Content starts

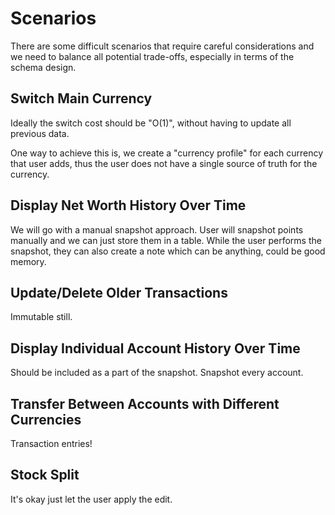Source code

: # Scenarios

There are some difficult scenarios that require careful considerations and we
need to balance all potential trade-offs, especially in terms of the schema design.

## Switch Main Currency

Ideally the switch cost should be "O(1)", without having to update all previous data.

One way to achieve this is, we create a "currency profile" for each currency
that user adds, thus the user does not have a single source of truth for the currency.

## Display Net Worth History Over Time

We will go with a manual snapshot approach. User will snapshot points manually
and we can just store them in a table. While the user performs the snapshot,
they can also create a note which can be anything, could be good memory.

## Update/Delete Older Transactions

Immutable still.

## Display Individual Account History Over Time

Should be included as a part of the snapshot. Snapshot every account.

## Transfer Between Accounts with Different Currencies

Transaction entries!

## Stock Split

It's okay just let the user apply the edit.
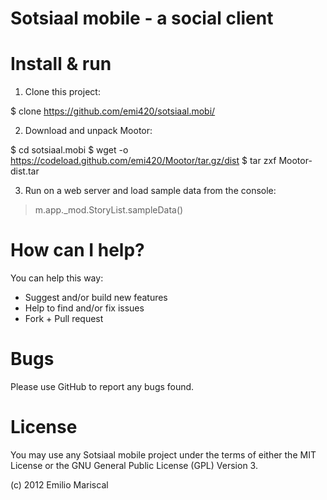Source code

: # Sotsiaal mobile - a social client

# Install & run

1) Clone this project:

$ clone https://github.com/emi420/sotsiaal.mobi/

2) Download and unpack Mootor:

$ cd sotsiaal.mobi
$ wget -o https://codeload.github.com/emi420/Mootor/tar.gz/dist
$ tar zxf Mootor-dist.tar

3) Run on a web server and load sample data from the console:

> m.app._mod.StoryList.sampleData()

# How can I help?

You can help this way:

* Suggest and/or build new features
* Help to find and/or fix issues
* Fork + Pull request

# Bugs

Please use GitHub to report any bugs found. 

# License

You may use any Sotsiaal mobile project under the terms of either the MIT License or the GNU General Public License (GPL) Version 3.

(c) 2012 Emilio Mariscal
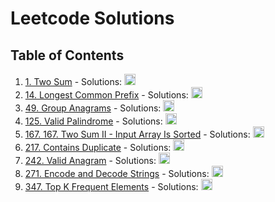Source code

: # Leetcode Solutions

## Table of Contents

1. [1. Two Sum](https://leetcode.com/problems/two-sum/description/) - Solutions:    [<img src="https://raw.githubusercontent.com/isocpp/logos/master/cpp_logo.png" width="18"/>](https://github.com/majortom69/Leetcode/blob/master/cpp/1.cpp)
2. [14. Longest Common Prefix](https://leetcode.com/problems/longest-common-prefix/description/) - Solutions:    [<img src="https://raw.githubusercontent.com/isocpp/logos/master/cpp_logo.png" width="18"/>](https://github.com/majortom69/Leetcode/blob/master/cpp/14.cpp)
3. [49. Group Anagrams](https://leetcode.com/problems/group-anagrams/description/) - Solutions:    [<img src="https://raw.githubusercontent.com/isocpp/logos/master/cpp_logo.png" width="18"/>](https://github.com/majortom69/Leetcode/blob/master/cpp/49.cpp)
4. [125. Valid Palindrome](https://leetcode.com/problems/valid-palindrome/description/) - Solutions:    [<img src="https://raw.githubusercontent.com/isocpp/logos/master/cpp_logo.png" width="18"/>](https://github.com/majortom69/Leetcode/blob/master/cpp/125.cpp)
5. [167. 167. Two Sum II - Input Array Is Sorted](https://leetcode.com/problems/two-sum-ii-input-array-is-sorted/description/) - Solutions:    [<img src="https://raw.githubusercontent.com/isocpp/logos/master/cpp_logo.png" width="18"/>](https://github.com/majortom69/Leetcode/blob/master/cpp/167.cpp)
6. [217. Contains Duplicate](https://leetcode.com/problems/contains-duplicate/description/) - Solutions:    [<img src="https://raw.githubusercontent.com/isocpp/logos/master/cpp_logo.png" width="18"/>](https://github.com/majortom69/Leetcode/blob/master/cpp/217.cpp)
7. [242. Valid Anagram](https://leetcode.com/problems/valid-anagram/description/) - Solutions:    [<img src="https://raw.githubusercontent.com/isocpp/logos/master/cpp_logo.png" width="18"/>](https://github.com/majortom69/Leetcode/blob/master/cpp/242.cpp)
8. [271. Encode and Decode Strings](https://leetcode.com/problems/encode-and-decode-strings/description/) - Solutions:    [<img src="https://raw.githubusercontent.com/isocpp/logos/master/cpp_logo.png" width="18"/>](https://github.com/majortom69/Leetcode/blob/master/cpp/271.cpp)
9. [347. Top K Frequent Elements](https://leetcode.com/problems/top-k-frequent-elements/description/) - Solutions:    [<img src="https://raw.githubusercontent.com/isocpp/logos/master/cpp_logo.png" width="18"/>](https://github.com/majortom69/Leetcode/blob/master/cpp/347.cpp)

Content ends
Content starts

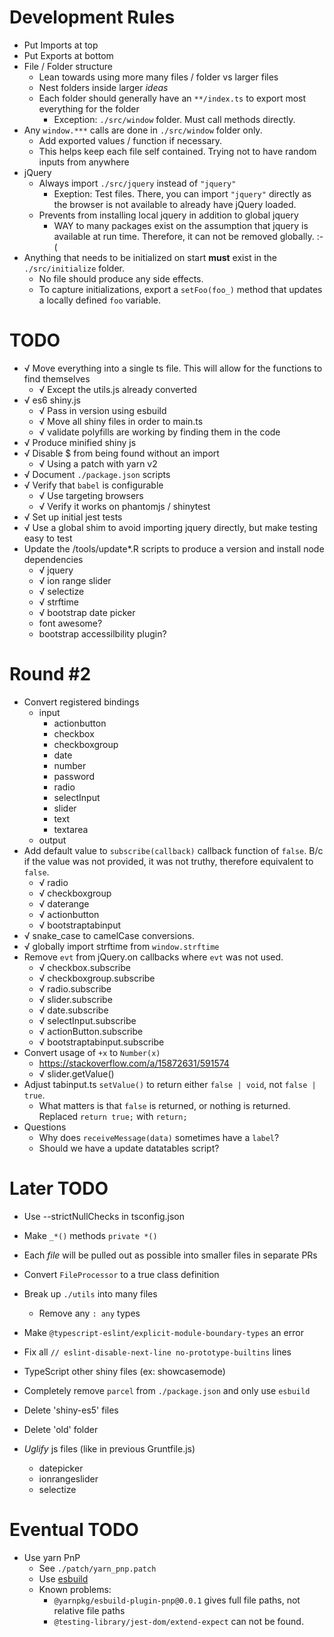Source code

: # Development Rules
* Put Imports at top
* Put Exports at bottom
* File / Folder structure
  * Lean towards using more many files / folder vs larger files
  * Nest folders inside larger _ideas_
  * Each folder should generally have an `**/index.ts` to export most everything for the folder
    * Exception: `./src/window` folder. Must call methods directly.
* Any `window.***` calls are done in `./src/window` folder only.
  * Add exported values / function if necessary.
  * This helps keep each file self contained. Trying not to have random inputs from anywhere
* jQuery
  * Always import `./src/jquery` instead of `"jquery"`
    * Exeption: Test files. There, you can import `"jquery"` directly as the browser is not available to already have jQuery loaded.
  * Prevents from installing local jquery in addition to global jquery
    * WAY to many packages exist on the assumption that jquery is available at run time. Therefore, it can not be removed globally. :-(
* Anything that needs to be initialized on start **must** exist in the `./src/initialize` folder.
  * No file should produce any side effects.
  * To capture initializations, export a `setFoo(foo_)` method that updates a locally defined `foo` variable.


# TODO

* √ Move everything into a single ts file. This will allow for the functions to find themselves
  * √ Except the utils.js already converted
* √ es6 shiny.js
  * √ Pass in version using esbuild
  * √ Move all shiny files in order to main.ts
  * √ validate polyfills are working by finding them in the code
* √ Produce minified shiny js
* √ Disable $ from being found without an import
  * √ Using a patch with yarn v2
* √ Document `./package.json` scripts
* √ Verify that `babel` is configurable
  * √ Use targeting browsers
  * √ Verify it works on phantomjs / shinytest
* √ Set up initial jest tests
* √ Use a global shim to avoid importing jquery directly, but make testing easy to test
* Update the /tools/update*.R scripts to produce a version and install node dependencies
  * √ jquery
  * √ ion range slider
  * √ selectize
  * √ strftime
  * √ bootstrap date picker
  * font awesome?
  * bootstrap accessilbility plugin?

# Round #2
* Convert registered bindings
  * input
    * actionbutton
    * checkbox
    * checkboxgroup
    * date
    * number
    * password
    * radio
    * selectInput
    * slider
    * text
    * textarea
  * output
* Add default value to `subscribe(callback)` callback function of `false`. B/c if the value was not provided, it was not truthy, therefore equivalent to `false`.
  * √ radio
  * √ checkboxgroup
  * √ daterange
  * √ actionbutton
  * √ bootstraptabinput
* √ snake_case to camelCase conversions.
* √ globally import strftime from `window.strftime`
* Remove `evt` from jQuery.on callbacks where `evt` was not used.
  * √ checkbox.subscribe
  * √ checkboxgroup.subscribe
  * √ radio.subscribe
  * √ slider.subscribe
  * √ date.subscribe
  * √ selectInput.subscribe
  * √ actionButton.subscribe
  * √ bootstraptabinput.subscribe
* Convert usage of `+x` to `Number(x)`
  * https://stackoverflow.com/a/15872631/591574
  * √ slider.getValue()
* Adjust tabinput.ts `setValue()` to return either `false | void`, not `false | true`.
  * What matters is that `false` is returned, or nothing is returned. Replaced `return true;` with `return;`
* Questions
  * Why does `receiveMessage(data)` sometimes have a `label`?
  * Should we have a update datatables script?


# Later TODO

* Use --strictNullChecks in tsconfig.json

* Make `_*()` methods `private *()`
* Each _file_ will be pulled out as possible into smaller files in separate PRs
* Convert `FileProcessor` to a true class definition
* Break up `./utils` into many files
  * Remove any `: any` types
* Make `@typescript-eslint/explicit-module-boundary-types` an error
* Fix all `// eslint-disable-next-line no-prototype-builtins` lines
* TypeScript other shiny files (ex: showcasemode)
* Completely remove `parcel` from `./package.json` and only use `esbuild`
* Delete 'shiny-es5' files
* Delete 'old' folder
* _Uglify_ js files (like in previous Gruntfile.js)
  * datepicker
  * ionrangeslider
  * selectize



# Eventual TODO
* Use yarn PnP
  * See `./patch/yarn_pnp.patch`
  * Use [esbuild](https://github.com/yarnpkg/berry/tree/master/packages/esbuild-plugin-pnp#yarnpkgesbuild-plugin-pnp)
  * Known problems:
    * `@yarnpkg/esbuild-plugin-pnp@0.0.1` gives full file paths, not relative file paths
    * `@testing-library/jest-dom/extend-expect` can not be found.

Content ends

Task directions: Look above for the line containing "capture initializations, export" and the line containing "minified shiny js". Transcribe both, with the lines between them, exactly.

Expected answer:
  * To capture initializations, export a `setFoo(foo_)` method that updates a locally defined `foo` variable.


# TODO

* √ Move everything into a single ts file. This will allow for the functions to find themselves
  * √ Except the utils.js already converted
* √ es6 shiny.js
  * √ Pass in version using esbuild
  * √ Move all shiny files in order to main.ts
  * √ validate polyfills are working by finding them in the code
* √ Produce minified shiny js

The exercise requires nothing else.